## EXERCISE INSTRUCTIONS:
From the line containing "DEPARTAMENTO: Unidade Acadêmica" to the last line of the records, reproduce every line exactly and print nothing else.

## EXERCISE INPUT:
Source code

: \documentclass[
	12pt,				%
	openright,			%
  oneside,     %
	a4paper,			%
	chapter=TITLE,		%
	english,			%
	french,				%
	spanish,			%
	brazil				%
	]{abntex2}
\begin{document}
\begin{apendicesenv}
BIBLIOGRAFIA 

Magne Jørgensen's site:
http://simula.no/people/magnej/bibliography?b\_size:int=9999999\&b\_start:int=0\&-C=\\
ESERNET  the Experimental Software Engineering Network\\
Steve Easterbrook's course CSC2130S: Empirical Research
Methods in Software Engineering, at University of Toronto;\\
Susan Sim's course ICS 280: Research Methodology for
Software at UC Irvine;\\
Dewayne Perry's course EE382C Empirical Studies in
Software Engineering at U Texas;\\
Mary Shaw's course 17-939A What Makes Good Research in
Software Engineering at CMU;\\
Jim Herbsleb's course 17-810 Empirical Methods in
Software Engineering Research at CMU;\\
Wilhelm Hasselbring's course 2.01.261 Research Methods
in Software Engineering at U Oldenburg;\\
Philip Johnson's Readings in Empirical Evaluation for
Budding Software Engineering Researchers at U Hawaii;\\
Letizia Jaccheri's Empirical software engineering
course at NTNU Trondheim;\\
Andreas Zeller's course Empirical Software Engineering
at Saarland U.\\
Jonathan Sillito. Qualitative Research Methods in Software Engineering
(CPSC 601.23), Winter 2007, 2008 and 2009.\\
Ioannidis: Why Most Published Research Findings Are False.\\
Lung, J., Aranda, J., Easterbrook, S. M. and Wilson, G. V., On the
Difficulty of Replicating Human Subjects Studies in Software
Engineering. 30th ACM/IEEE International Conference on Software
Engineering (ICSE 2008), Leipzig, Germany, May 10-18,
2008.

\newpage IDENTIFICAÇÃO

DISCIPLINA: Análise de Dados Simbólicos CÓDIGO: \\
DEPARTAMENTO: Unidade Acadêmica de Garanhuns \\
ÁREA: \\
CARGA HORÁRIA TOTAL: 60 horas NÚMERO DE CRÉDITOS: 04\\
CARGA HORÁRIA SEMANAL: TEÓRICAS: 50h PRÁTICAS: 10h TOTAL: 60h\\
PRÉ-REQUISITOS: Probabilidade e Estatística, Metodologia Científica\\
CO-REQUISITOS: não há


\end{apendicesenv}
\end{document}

## WRITTEN SOLUTION:
DEPARTAMENTO: Unidade Acadêmica de Garanhuns \\
ÁREA: \\
CARGA HORÁRIA TOTAL: 60 horas NÚMERO DE CRÉDITOS: 04\\
CARGA HORÁRIA SEMANAL: TEÓRICAS: 50h PRÁTICAS: 10h TOTAL: 60h\\
PRÉ-REQUISITOS: Probabilidade e Estatística, Metodologia Científica\\
CO-REQUISITOS: não há


\end{apendicesenv}
\end{document}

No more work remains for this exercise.